TASK DETAILS
Give the entries back exactly as they stand, but without pictures.

RECORDS FOR THE TASK
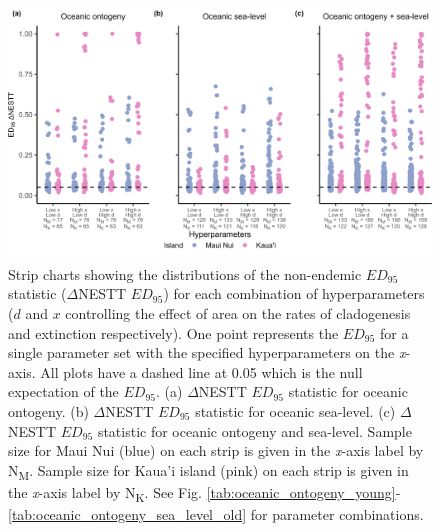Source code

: \begin{figure}
    \centering
    \includegraphics[width=\textwidth]{JBI-21-0508_FigS3.png}
    \caption{Strip charts showing the distributions of the non-endemic $ED_{95}$ statistic ($\Delta$NESTT $ED_{95}$) for each combination of hyperparameters ($d$ and $x$ controlling the effect of area on the rates of cladogenesis and extinction respectively). One point represents the $ED_{95}$ for a single parameter set with the specified hyperparameters on the \textit{x}-axis. All plots have a dashed line at 0.05 which is the null expectation of the $ED_{95}$. (a) $\Delta$NESTT $ED_{95}$ statistic for oceanic ontogeny. (b) $\Delta$NESTT $ED_{95}$ statistic for oceanic sea-level. (c) $\Delta$NESTT $ED_{95}$ statistic for oceanic ontogeny and sea-level. Sample size for Maui Nui (blue) on each strip is given in the \textit{x}-axis label by N\textsubscript{M}. Sample size for Kaua'i island (pink) on each strip is given in the \textit{x}-axis label by N\textsubscript{K}. See Fig. \ref{tab:oceanic_ontogeny_young}-\ref{tab:oceanic_ontogeny_sea_level_old} for parameter combinations.}
    \label{fig:Hyperparameters_nonendemic}
\end{figure}
 
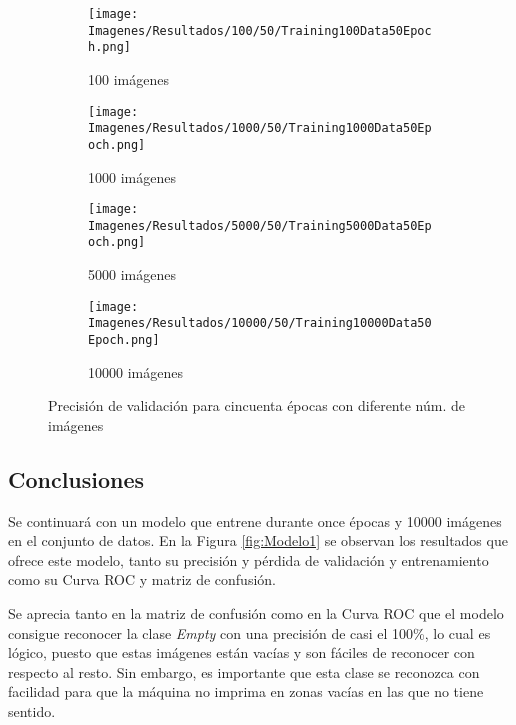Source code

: \documentclass{report}
\begin{document}
\begin{figure}[H]
	 	\centering
	 	\begin{subfigure}[b]{0.45\linewidth}
	 	\centering
	 		\texttt{[image: Imagenes/Resultados/100/50/Training100Data50Epoch.png]}
	 		\caption{ 100 imágenes }
                    \label{fig:50Epo100DTrain}
	 	\end{subfigure}
	 	\begin{subfigure}[b]{0.45\linewidth}
	 	\centering
	 		\texttt{[image: Imagenes/Resultados/1000/50/Training1000Data50Epoch.png]}
	 		\caption{ 1000 imágenes }
                    \label{fig:50Epo1000DTrain}
	 	\end{subfigure}
	 	\centering
	 	\begin{subfigure}[b]{0.45\linewidth}
	 	\centering
	 		\texttt{[image: Imagenes/Resultados/5000/50/Training5000Data50Epoch.png]}
	 		\caption{ 5000 imágenes }
                    \label{fig:50Epo5000DTrain}
	 	\end{subfigure}
	 	\centering
	 	\begin{subfigure}[b]{0.45\linewidth}
	 	\centering
	 		\texttt{[image: Imagenes/Resultados/10000/50/Training10000Data50Epoch.png]}
	 		\caption{ 10000 imágenes }
                    \label{fig:50Epo10000DTrain}
	 	\end{subfigure}
	 	\caption{ Precisión de validación para cincuenta épocas con diferente núm. de imágenes }
	 	\label{fig:50ETrain}
\end{figure}


\newpage
\subsection{Conclusiones}

Se continuará con un modelo que entrene durante once épocas y 10000 imágenes en el conjunto de datos. En la Figura \ref{fig:Modelo1} se observan los resultados que ofrece este modelo, tanto su precisión y pérdida de validación y entrenamiento como su Curva ROC y matriz de confusión.

Se aprecia tanto en la matriz de confusión como en la Curva ROC que el modelo consigue reconocer la clase \textit{Empty} con una precisión de casi el 100\%, lo cual es lógico, puesto que estas imágenes están vacías y son fáciles de reconocer con respecto al resto. Sin embargo, es importante que esta clase se reconozca con facilidad para que la máquina no imprima en zonas vacías en las que no tiene sentido.
\end{document}
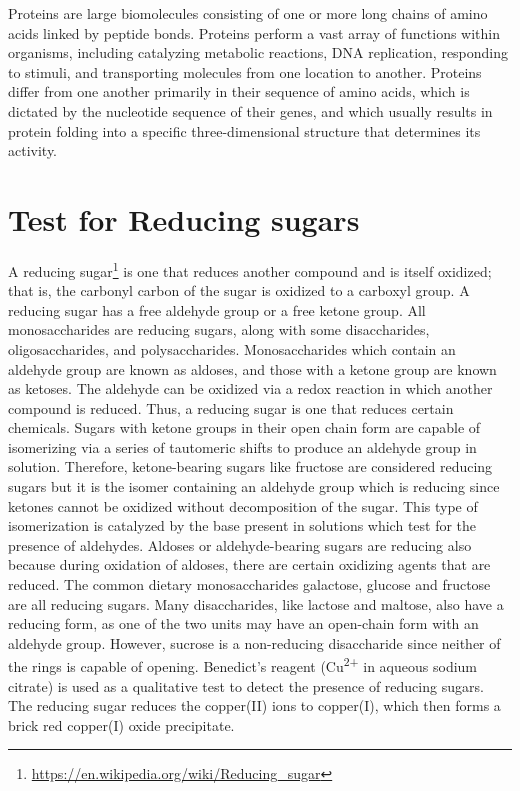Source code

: \documentclass[]{book}
\let\rmarkdownfootnote\footnote%
\def\footnote{\protect\rmarkdownfootnote}
\renewcommand{\href}[2]{#2\footnote{\url{#1}}}
\theoremstyle{definition}
\theoremstyle{definition}
\theoremstyle{definition}
\theoremstyle{remark}
\begin{document}
Proteins are large biomolecules consisting of one or more long chains of
amino acids linked by peptide bonds. Proteins perform a vast array of
functions within organisms, including catalyzing metabolic reactions,
DNA replication, responding to stimuli, and transporting molecules from
one location to another. Proteins differ from one another primarily in
their sequence of amino acids, which is dictated by the nucleotide
sequence of their genes, and which usually results in protein folding
into a specific three-dimensional structure that determines its
activity.

\section{Test for Reducing sugars}\label{test-for-reducing-sugars}

A \href{https://en.wikipedia.org/wiki/Reducing_sugar}{reducing sugar} is
one that reduces another compound and is itself oxidized; that is, the
carbonyl carbon of the sugar is oxidized to a carboxyl group. A reducing
sugar has a free aldehyde group or a free ketone group. All
monosaccharides are reducing sugars, along with some disaccharides,
oligosaccharides, and polysaccharides. Monosaccharides which contain an
aldehyde group are known as aldoses, and those with a ketone group are
known as ketoses. The aldehyde can be oxidized via a redox reaction in
which another compound is reduced. Thus, a reducing sugar is one that
reduces certain chemicals. Sugars with ketone groups in their open chain
form are capable of isomerizing via a series of tautomeric shifts to
produce an aldehyde group in solution. Therefore, ketone-bearing sugars
like fructose are considered reducing sugars but it is the isomer
containing an aldehyde group which is reducing since ketones cannot be
oxidized without decomposition of the sugar. This type of isomerization
is catalyzed by the base present in solutions which test for the
presence of aldehydes. Aldoses or aldehyde-bearing sugars are reducing
also because during oxidation of aldoses, there are certain oxidizing
agents that are reduced. The common dietary monosaccharides galactose,
glucose and fructose are all reducing sugars. Many disaccharides, like
lactose and maltose, also have a reducing form, as one of the two units
may have an open-chain form with an aldehyde group. However, sucrose is
a non-reducing disaccharide since neither of the rings is capable of
opening. Benedict's reagent (Cu\textsuperscript{2+} in aqueous sodium
citrate) is used as a qualitative test to detect the presence of
reducing sugars. The reducing sugar reduces the copper(II) ions to
copper(I), which then forms a brick red copper(I) oxide precipitate.
\end{document}
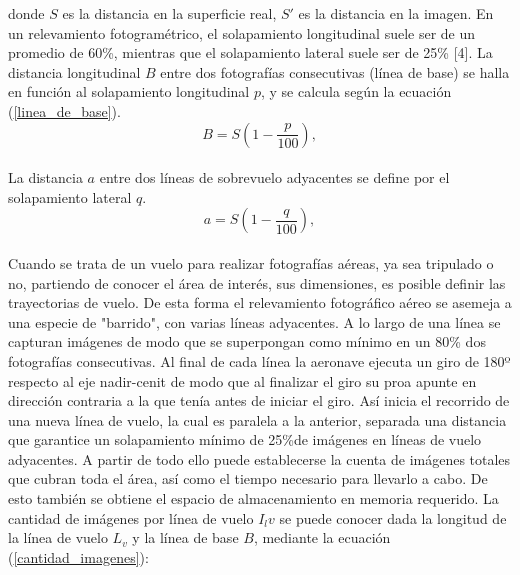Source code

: donde $S$ es la distancia en la superficie real, $S'$ es la distancia en la imagen.
En un relevamiento fotogramétrico, el solapamiento longitudinal suele ser de un promedio de 60\%, mientras que el solapamiento lateral suele ser de 25\% [4]. La distancia longitudinal $B$ entre dos fotografías consecutivas (línea de base) se halla en función al solapamiento longitudinal $p$, y se calcula según la ecuación (\ref{linea_de_base}).
\\
\begin{equation}
	B=S(1-\frac{p}{100}),\label{linea_de_base}
\end{equation}
\\
La distancia $a$ entre dos líneas de sobrevuelo adyacentes se define por el solapamiento lateral $q$.
\\
\begin{equation}
	a=S(1-\frac{q}{100}),\label{distancia_adyacente}
\end{equation}
\\
Cuando se trata de un vuelo para realizar fotografías aéreas, ya sea tripulado o no, partiendo de conocer el área de interés, sus dimensiones, es posible definir las trayectorias de vuelo. De esta forma el relevamiento fotográfico aéreo se asemeja a una especie de "barrido", con varias líneas adyacentes. A lo largo de una línea se capturan imágenes de modo que se superpongan como mínimo en un 80\% dos fotografías consecutivas. Al final de cada línea la aeronave ejecuta un giro de 180º respecto al eje nadir-cenit de modo que al finalizar el giro su proa apunte en dirección contraria a la que tenía antes de iniciar el giro. Así inicia el recorrido de una nueva línea de vuelo, la cual es paralela a la anterior, separada una distancia que garantice un solapamiento mínimo de 25\%de imágenes en líneas de vuelo adyacentes. A partir de todo ello puede establecerse la cuenta de imágenes totales que cubran toda el área, así como el tiempo necesario para llevarlo a cabo. De esto también se obtiene el espacio de almacenamiento en memoria requerido.
La cantidad de imágenes por línea de vuelo $I_lv$ se puede conocer dada la longitud de la línea de vuelo $L_v$ y la línea de base $B$, mediante la ecuación (\ref{cantidad_imagenes}):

SOLUTION TO THE PROBLEM
Source code

: \begin{figure}
    \centering
    \includegraphics[width=\textwidth]{JBI-21-0508_FigS3.png}
    \caption{Strip charts showing the distributions of the non-endemic $ED_{95}$ statistic ($\Delta$NESTT $ED_{95}$) for each combination of hyperparameters ($d$ and $x$ controlling the effect of area on the rates of cladogenesis and extinction respectively). One point represents the $ED_{95}$ for a single parameter set with the specified hyperparameters on the \textit{x}-axis. All plots have a dashed line at 0.05 which is the null expectation of the $ED_{95}$. (a) $\Delta$NESTT $ED_{95}$ statistic for oceanic ontogeny. (b) $\Delta$NESTT $ED_{95}$ statistic for oceanic sea-level. (c) $\Delta$NESTT $ED_{95}$ statistic for oceanic ontogeny and sea-level. Sample size for Maui Nui (blue) on each strip is given in the \textit{x}-axis label by N\textsubscript{M}. Sample size for Kaua'i island (pink) on each strip is given in the \textit{x}-axis label by N\textsubscript{K}. See Fig. \ref{tab:oceanic_ontogeny_young}-\ref{tab:oceanic_ontogeny_sea_level_old} for parameter combinations.}
    \label{fig:Hyperparameters_nonendemic}
\end{figure}
 
Source code

: \documentclass{report}
\begin{document}
\begin{figure}[H]
	 	\centering
	 	\begin{subfigure}[b]{0.45\linewidth}
	 	\centering
	 		\texttt{[image: Imagenes/Resultados/100/50/Training100Data50Epoch.png]}
	 		\caption{ 100 imágenes }
                    \label{fig:50Epo100DTrain}
	 	\end{subfigure}
	 	\begin{subfigure}[b]{0.45\linewidth}
	 	\centering
	 		\texttt{[image: Imagenes/Resultados/1000/50/Training1000Data50Epoch.png]}
	 		\caption{ 1000 imágenes }
                    \label{fig:50Epo1000DTrain}
	 	\end{subfigure}
	 	\centering
	 	\begin{subfigure}[b]{0.45\linewidth}
	 	\centering
	 		\texttt{[image: Imagenes/Resultados/5000/50/Training5000Data50Epoch.png]}
	 		\caption{ 5000 imágenes }
                    \label{fig:50Epo5000DTrain}
	 	\end{subfigure}
	 	\centering
	 	\begin{subfigure}[b]{0.45\linewidth}
	 	\centering
	 		\texttt{[image: Imagenes/Resultados/10000/50/Training10000Data50Epoch.png]}
	 		\caption{ 10000 imágenes }
                    \label{fig:50Epo10000DTrain}
	 	\end{subfigure}
	 	\caption{ Precisión de validación para cincuenta épocas con diferente núm. de imágenes }
	 	\label{fig:50ETrain}
\end{figure}


\newpage
\subsection{Conclusiones}

Se continuará con un modelo que entrene durante once épocas y 10000 imágenes en el conjunto de datos. En la Figura \ref{fig:Modelo1} se observan los resultados que ofrece este modelo, tanto su precisión y pérdida de validación y entrenamiento como su Curva ROC y matriz de confusión.

Se aprecia tanto en la matriz de confusión como en la Curva ROC que el modelo consigue reconocer la clase \textit{Empty} con una precisión de casi el 100\%, lo cual es lógico, puesto que estas imágenes están vacías y son fáciles de reconocer con respecto al resto. Sin embargo, es importante que esta clase se reconozca con facilidad para que la máquina no imprima en zonas vacías en las que no tiene sentido.
\end{document}
Source code

: \documentclass[]{book}
\let\rmarkdownfootnote\footnote%
\def\footnote{\protect\rmarkdownfootnote}
\renewcommand{\href}[2]{#2\footnote{\url{#1}}}
\theoremstyle{definition}
\theoremstyle{definition}
\theoremstyle{definition}
\theoremstyle{remark}
\begin{document}
Proteins are large biomolecules consisting of one or more long chains of
amino acids linked by peptide bonds. Proteins perform a vast array of
functions within organisms, including catalyzing metabolic reactions,
DNA replication, responding to stimuli, and transporting molecules from
one location to another. Proteins differ from one another primarily in
their sequence of amino acids, which is dictated by the nucleotide
sequence of their genes, and which usually results in protein folding
into a specific three-dimensional structure that determines its
activity.

\section{Test for Reducing sugars}\label{test-for-reducing-sugars}

A \href{https://en.wikipedia.org/wiki/Reducing_sugar}{reducing sugar} is
one that reduces another compound and is itself oxidized; that is, the
carbonyl carbon of the sugar is oxidized to a carboxyl group. A reducing
sugar has a free aldehyde group or a free ketone group. All
monosaccharides are reducing sugars, along with some disaccharides,
oligosaccharides, and polysaccharides. Monosaccharides which contain an
aldehyde group are known as aldoses, and those with a ketone group are
known as ketoses. The aldehyde can be oxidized via a redox reaction in
which another compound is reduced. Thus, a reducing sugar is one that
reduces certain chemicals. Sugars with ketone groups in their open chain
form are capable of isomerizing via a series of tautomeric shifts to
produce an aldehyde group in solution. Therefore, ketone-bearing sugars
like fructose are considered reducing sugars but it is the isomer
containing an aldehyde group which is reducing since ketones cannot be
oxidized without decomposition of the sugar. This type of isomerization
is catalyzed by the base present in solutions which test for the
presence of aldehydes. Aldoses or aldehyde-bearing sugars are reducing
also because during oxidation of aldoses, there are certain oxidizing
agents that are reduced. The common dietary monosaccharides galactose,
glucose and fructose are all reducing sugars. Many disaccharides, like
lactose and maltose, also have a reducing form, as one of the two units
may have an open-chain form with an aldehyde group. However, sucrose is
a non-reducing disaccharide since neither of the rings is capable of
opening. Benedict's reagent (Cu\textsuperscript{2+} in aqueous sodium
citrate) is used as a qualitative test to detect the presence of
reducing sugars. The reducing sugar reduces the copper(II) ions to
copper(I), which then forms a brick red copper(I) oxide precipitate.
\end{document}
Source code

: donde $S$ es la distancia en la superficie real, $S'$ es la distancia en la imagen.
En un relevamiento fotogramétrico, el solapamiento longitudinal suele ser de un promedio de 60\%, mientras que el solapamiento lateral suele ser de 25\% [4]. La distancia longitudinal $B$ entre dos fotografías consecutivas (línea de base) se halla en función al solapamiento longitudinal $p$, y se calcula según la ecuación (\ref{linea_de_base}).
\\
\begin{equation}
	B=S(1-\frac{p}{100}),\label{linea_de_base}
\end{equation}
\\
La distancia $a$ entre dos líneas de sobrevuelo adyacentes se define por el solapamiento lateral $q$.
\\
\begin{equation}
	a=S(1-\frac{q}{100}),\label{distancia_adyacente}
\end{equation}
\\
Cuando se trata de un vuelo para realizar fotografías aéreas, ya sea tripulado o no, partiendo de conocer el área de interés, sus dimensiones, es posible definir las trayectorias de vuelo. De esta forma el relevamiento fotográfico aéreo se asemeja a una especie de "barrido", con varias líneas adyacentes. A lo largo de una línea se capturan imágenes de modo que se superpongan como mínimo en un 80\% dos fotografías consecutivas. Al final de cada línea la aeronave ejecuta un giro de 180º respecto al eje nadir-cenit de modo que al finalizar el giro su proa apunte en dirección contraria a la que tenía antes de iniciar el giro. Así inicia el recorrido de una nueva línea de vuelo, la cual es paralela a la anterior, separada una distancia que garantice un solapamiento mínimo de 25\%de imágenes en líneas de vuelo adyacentes. A partir de todo ello puede establecerse la cuenta de imágenes totales que cubran toda el área, así como el tiempo necesario para llevarlo a cabo. De esto también se obtiene el espacio de almacenamiento en memoria requerido.
La cantidad de imágenes por línea de vuelo $I_lv$ se puede conocer dada la longitud de la línea de vuelo $L_v$ y la línea de base $B$, mediante la ecuación (\ref{cantidad_imagenes}):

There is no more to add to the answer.